# [Records for the task]
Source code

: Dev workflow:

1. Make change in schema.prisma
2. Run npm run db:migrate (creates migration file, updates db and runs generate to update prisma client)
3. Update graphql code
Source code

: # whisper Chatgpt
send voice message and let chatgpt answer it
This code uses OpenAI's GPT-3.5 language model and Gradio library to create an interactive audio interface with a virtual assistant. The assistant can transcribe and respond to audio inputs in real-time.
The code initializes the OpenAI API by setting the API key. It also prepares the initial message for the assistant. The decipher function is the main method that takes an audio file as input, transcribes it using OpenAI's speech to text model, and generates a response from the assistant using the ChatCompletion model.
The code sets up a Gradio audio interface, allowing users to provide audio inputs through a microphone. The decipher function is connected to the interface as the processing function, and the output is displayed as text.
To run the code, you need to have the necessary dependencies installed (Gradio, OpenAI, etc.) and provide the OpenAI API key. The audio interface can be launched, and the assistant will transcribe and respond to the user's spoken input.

# [What is needed]
The expected answer holds each line from the listing above where the string "OpenAI" is present.

# [Result for this task]
This code uses OpenAI's GPT-3.5 language model and Gradio library to create an interactive audio interface with a virtual assistant. The assistant can transcribe and respond to audio inputs in real-time.
The code initializes the OpenAI API by setting the API key. It also prepares the initial message for the assistant. The decipher function is the main method that takes an audio file as input, transcribes it using OpenAI's speech to text model, and generates a response from the assistant using the ChatCompletion model.
To run the code, you need to have the necessary dependencies installed (Gradio, OpenAI, etc.) and provide the OpenAI API key. The audio interface can be launched, and the assistant will transcribe and respond to the user's spoken input.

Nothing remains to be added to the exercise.